Um veículo custa cerca de R$ 1,8 milhão, a depender do modelo e tecnologia embarcada. “Mais do que uma montadora, somos uma empresa de máquinas agrícolas”, explica Arroyo, mostrando o diferencial que os move.
O investimento feito na compra das máquinas é compensado pela economia de escala. Além do impacto na produtividade e automação, outra vantagem é a economia de combustível.
O equipamento consome 45% menos diesel do que o conjunto trator-transbordo. Isso tem impacto direto no resultado da usina e no meio ambiente com redução de emissão de CO2, o que rende à indústria ou produtor um ganho extra em CBIOS, os créditos de descarbonização, que são negociados em bolsa.
Expansão para o Centro Oeste
De olho nas máquinas, os produtores de grãos, especialmente soja e milho, começaram a se interessar nos modelos, uma vez que os caminhões oferecem maior velocidade de operação e redução nos custos de manutenção, dois elementos chave na operação.

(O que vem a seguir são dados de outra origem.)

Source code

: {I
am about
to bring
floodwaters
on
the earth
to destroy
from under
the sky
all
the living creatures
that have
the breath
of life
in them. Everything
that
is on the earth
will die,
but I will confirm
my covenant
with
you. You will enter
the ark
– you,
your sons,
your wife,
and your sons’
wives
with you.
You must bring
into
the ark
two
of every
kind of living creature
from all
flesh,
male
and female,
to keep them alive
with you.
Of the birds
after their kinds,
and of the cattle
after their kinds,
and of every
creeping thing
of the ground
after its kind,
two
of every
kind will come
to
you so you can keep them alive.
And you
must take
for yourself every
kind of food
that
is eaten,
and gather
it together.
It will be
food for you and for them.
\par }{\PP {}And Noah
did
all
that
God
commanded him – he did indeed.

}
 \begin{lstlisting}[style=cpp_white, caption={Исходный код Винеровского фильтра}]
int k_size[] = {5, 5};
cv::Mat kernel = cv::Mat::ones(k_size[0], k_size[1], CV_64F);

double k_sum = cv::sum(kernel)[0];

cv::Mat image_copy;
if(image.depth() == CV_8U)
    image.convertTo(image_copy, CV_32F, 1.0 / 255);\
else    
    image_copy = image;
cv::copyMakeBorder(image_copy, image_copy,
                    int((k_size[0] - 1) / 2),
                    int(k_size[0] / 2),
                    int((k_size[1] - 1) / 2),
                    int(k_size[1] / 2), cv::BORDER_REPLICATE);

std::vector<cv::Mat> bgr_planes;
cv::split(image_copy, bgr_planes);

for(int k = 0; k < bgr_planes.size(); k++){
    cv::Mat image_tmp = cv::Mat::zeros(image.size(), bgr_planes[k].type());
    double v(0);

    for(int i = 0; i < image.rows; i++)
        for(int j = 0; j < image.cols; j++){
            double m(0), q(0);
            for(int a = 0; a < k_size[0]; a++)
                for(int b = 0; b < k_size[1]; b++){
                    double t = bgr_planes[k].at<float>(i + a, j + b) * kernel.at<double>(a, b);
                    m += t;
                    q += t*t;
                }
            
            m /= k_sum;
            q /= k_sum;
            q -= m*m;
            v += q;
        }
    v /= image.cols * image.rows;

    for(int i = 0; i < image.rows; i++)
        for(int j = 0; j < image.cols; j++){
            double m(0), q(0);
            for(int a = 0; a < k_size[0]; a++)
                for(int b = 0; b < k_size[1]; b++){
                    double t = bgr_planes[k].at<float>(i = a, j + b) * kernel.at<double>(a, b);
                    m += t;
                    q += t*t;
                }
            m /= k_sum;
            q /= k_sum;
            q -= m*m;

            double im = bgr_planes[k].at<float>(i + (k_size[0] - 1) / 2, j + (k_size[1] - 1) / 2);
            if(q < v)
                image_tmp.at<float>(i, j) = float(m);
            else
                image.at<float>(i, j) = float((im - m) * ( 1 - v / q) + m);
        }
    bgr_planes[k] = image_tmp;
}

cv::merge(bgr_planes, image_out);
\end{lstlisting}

Quem foi à TecnoShow em Rio Verde (GO), em março passado, teve a oportunidade de conhecer novos equipamento pensados para cereais, como máquinas de distribuição de fertilizantes, corretivos e soluções para a colheita.
Outros dois setores que entram no portfólio da empresa são o florestal e a citricultura. Para esses, os equipamentos de aplicação de corretivos e os tanques para irrigação de mudas estão sendo adaptados e testados nos terrenos que têm condições distintos das áreas de cana e cereais.